__EXERCISE DESCRIPTION__: Reproduce the entries exactly. Omit none of them.

BEGIN MATERIAL SHOWN

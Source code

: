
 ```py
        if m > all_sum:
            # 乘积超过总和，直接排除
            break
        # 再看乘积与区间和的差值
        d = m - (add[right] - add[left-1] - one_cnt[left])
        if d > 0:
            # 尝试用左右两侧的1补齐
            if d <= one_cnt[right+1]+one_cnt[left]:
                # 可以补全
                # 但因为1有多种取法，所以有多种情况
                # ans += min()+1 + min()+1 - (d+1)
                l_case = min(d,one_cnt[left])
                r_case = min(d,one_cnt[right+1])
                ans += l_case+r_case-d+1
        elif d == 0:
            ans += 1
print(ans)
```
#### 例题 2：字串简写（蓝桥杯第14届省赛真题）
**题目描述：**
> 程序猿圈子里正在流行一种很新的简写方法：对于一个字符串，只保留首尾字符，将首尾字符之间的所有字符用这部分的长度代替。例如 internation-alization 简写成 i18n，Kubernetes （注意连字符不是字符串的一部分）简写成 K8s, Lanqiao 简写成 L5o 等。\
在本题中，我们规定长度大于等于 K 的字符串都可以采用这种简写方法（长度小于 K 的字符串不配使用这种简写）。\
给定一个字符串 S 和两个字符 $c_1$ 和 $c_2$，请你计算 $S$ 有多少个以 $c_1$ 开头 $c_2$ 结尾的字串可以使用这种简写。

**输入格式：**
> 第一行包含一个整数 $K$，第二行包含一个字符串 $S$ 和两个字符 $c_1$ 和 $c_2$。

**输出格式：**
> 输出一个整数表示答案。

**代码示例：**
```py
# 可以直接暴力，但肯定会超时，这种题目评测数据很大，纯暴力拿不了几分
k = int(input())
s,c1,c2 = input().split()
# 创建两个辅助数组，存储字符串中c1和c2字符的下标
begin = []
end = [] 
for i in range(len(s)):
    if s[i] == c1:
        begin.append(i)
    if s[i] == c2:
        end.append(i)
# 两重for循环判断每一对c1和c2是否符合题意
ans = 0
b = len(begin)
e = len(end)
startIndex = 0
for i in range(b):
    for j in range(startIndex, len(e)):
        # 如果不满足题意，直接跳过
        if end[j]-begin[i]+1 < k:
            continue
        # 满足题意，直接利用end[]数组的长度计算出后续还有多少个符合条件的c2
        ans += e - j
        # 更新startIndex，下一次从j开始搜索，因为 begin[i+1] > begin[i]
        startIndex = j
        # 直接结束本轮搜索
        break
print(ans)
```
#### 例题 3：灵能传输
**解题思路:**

END MATERIAL SHOWN

__ANSWER TO THIS PROBLEM__:
Source code

:
 ```py
        if m > all_sum:
            # 乘积超过总和，直接排除
            break
        # 再看乘积与区间和的差值
        d = m - (add[right] - add[left-1] - one_cnt[left])
        if d > 0:
            # 尝试用左右两侧的1补齐
            if d <= one_cnt[right+1]+one_cnt[left]:
                # 可以补全
                # 但因为1有多种取法，所以有多种情况
                # ans += min()+1 + min()+1 - (d+1)
                l_case = min(d,one_cnt[left])
                r_case = min(d,one_cnt[right+1])
                ans += l_case+r_case-d+1
        elif d == 0:
            ans += 1
print(ans)
```
#### 例题 2：字串简写（蓝桥杯第14届省赛真题）
**题目描述：**
> 程序猿圈子里正在流行一种很新的简写方法：对于一个字符串，只保留首尾字符，将首尾字符之间的所有字符用这部分的长度代替。例如 internation-alization 简写成 i18n，Kubernetes （注意连字符不是字符串的一部分）简写成 K8s, Lanqiao 简写成 L5o 等。\
在本题中，我们规定长度大于等于 K 的字符串都可以采用这种简写方法（长度小于 K 的字符串不配使用这种简写）。\
给定一个字符串 S 和两个字符 $c_1$ 和 $c_2$，请你计算 $S$ 有多少个以 $c_1$ 开头 $c_2$ 结尾的字串可以使用这种简写。

**输入格式：**
> 第一行包含一个整数 $K$，第二行包含一个字符串 $S$ 和两个字符 $c_1$ 和 $c_2$。

**输出格式：**
> 输出一个整数表示答案。

**代码示例：**
```py
# 可以直接暴力，但肯定会超时，这种题目评测数据很大，纯暴力拿不了几分
k = int(input())
s,c1,c2 = input().split()
# 创建两个辅助数组，存储字符串中c1和c2字符的下标
begin = []
end = [] 
for i in range(len(s)):
    if s[i] == c1:
        begin.append(i)
    if s[i] == c2:
        end.append(i)
# 两重for循环判断每一对c1和c2是否符合题意
ans = 0
b = len(begin)
e = len(end)
startIndex = 0
for i in range(b):
    for j in range(startIndex, len(e)):
        # 如果不满足题意，直接跳过
        if end[j]-begin[i]+1 < k:
            continue
        # 满足题意，直接利用end[]数组的长度计算出后续还有多少个符合条件的c2
        ans += e - j
        # 更新startIndex，下一次从j开始搜索，因为 begin[i+1] > begin[i]
        startIndex = j
        # 直接结束本轮搜索
        break
print(ans)
```
#### 例题 3：灵能传输
**解题思路:**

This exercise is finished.